Libyen 2008 / 2009
vom 20. Dezember 2008 bis 4. Januar 2009

Endlich nach 10 Jahren wieder nach Libyen. Dorthin, wo alles begann. Eigentlich brauchten nur irgendwelche Studierten in Leipzig irgendwelche Bücher, die irgendwo in Benghasi liegen sollen. Aber man kann im Leben nicht immer nur theoretisieren, man muß auch ab und zu versuchen, praktisch zu denken. Das hilft! Gerade für Wissenschaftler ist der Praxisbezug wichtig, denn diese Herrschaften neigen bekanntlich dazu, gerne mal jeglichen Bezug zur Realität zu verlieren.

 

 

"Da machen wir doch gleich mal eine Hochzeitsreise daraus", so lautete der Beschluß. Die war eigentlich für 2007 geplant, aber bei den ganzen wirren Aktionen, die in der zweiten Hälfte des Jahres abliefen, blieb zu sowas keine Zeit mehr. Während Almut sich ein halbes Jahr auf einer vor der libanesischen Küste eingesetzten Fregatte der Bundesbräuteschule verlustierte, lief ich mehrmals gegen die amerikanische Grenze an - und prallte daran wiederholt ab als wäre es eine riesige Gummiwand. Daraufhin zog ich nach Norwegen, bis ich von Kanada ein Arbeitsangebot erhielt. Da gab es kein langes Überlegen. Jedes Dreckskaff in Amerika ist besser als Europa. Ich sagte sofort zu, unterschrieb und zahlte alle Gebühren. Und nun, da die kanadischen Papiere sich aufgrund dieser Grenzzwischenfälle etwas verzögert hatten, hatte ich ein wenig Zeit für ein Alternativprogramm. Da kam Libyen mir gerade recht.
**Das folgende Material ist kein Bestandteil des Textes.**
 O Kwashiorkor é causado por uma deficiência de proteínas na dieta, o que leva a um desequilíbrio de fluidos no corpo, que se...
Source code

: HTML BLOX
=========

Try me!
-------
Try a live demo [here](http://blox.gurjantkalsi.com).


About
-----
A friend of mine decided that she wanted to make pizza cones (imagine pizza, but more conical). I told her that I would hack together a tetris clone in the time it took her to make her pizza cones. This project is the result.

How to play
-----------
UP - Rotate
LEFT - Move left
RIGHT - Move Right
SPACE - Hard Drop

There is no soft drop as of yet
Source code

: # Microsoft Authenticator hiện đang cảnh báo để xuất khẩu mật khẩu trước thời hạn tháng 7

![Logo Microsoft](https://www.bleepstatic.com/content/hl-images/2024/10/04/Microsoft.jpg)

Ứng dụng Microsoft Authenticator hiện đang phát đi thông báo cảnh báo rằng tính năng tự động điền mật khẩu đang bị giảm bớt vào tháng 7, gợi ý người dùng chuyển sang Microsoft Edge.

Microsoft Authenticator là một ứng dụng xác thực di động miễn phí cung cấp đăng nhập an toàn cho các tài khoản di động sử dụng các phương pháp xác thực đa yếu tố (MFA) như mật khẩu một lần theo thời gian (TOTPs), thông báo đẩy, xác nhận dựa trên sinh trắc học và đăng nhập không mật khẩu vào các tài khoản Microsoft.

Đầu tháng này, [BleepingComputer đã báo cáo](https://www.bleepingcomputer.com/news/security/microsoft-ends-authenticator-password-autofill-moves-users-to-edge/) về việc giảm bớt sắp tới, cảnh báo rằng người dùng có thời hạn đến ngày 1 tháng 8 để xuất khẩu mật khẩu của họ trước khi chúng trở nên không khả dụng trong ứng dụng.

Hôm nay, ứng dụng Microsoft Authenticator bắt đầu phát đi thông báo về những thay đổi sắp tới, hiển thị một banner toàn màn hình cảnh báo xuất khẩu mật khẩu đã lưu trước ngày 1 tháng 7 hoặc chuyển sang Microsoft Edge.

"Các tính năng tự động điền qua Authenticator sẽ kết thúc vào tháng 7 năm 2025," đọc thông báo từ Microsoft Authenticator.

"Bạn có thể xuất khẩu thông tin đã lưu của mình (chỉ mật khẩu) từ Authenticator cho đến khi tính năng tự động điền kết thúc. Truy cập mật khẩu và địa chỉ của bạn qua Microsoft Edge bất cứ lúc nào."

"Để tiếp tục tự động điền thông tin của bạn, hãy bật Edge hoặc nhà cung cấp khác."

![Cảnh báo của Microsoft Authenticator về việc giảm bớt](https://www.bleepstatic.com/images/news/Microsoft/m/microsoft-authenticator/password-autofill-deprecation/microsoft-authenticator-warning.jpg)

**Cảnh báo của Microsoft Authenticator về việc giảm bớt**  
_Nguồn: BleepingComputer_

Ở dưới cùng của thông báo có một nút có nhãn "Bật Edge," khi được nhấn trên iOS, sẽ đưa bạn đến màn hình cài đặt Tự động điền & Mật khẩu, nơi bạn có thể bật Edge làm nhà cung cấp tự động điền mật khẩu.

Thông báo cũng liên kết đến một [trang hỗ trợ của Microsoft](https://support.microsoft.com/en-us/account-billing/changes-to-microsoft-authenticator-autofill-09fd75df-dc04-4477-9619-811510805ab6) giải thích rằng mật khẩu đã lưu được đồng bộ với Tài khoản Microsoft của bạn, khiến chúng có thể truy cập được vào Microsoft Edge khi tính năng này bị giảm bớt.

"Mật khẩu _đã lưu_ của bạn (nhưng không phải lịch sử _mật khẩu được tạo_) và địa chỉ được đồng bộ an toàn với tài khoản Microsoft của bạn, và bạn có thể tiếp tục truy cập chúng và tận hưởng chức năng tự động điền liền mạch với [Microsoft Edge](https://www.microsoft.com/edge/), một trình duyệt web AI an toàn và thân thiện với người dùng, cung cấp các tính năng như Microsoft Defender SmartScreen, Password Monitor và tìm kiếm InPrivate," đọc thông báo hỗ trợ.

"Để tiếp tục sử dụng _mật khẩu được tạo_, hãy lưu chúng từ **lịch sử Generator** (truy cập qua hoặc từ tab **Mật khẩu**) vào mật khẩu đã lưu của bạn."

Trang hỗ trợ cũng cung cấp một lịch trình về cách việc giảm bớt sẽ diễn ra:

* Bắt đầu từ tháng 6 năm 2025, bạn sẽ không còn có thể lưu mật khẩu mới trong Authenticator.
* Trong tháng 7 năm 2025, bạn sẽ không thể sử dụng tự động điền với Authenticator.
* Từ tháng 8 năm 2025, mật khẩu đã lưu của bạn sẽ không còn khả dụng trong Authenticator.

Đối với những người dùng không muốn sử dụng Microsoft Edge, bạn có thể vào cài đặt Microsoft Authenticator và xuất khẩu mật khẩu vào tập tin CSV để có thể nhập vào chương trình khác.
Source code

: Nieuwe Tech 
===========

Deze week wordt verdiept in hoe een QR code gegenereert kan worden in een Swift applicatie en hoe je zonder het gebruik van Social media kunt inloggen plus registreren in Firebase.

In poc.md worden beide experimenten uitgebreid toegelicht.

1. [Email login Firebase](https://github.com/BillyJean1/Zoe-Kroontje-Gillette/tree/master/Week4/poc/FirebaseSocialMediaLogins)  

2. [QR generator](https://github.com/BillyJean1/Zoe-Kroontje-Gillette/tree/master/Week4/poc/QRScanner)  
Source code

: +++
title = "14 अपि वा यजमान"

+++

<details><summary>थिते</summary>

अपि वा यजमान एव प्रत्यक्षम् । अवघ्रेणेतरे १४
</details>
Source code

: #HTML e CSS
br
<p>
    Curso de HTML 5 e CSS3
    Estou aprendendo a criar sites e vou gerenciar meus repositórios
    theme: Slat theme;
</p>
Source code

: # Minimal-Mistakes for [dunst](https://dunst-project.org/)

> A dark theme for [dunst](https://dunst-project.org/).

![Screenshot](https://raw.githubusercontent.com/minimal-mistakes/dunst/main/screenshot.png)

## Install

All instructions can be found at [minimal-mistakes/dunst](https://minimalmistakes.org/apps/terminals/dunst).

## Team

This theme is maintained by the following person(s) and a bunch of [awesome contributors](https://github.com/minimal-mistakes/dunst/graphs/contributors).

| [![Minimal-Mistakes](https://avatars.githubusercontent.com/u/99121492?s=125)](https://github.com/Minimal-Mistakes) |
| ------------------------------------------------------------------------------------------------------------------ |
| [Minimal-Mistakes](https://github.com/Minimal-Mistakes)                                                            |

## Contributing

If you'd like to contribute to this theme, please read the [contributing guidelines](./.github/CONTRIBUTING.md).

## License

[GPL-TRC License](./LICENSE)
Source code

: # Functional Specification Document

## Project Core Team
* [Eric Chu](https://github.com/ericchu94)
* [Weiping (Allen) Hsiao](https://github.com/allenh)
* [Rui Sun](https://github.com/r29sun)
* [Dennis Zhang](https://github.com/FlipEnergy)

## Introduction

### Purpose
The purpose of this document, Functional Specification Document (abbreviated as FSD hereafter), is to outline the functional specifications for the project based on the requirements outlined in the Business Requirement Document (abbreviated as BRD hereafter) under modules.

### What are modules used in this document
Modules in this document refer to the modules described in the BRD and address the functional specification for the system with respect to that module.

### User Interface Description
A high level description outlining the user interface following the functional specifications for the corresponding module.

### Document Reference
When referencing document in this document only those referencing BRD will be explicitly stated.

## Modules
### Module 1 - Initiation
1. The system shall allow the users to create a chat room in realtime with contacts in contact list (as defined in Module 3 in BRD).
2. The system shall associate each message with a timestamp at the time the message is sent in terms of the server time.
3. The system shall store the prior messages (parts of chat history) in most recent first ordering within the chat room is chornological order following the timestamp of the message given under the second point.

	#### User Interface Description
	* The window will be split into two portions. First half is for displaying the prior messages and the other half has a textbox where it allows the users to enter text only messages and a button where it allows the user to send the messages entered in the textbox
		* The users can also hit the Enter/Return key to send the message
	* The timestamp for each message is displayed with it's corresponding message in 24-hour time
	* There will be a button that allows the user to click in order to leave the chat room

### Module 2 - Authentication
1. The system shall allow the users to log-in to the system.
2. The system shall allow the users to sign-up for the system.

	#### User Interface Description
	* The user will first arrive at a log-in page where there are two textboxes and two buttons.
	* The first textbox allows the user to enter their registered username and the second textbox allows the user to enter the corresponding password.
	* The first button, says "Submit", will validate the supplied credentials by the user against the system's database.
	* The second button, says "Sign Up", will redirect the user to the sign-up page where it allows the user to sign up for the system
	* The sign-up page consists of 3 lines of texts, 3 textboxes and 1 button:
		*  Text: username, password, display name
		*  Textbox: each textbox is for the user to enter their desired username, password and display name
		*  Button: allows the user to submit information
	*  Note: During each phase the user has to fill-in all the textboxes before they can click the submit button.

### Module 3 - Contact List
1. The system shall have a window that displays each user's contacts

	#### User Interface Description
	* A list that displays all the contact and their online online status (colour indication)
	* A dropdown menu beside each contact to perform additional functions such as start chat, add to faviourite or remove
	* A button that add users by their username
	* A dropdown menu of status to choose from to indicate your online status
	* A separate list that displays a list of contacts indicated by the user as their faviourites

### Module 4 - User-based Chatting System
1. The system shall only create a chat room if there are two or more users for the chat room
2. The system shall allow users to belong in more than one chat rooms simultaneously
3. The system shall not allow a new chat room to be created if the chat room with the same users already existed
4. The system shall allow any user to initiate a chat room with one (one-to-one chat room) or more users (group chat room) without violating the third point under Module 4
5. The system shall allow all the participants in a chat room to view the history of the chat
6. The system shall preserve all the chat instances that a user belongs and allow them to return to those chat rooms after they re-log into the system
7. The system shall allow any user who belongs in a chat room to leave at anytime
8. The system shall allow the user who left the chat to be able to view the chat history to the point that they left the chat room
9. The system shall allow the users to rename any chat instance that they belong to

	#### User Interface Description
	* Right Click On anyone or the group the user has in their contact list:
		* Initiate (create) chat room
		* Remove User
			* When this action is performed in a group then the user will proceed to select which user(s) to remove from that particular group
Ich buchte als erstes die Fähre. Man will ja nicht warten, bis allen Barabern in Europa einfällt, daß sie Weihnachten zuhause verbringen müssen, was die Fährpreise in die Höhe treibt. Und da man in Europa kein Geld verdienen kann, muß man sich zwangsläufig aufs Sparen verlegen. Darüberhinaus bringt man sich mit einer frühzeitigen Buchung selbst in Zugzwang. Ich neige von Natur aus dazu, Sachen schleifen zu lassen. Schwach anfangen, aber dafür stark nachlassen. Das kann ich immer noch sehr gut.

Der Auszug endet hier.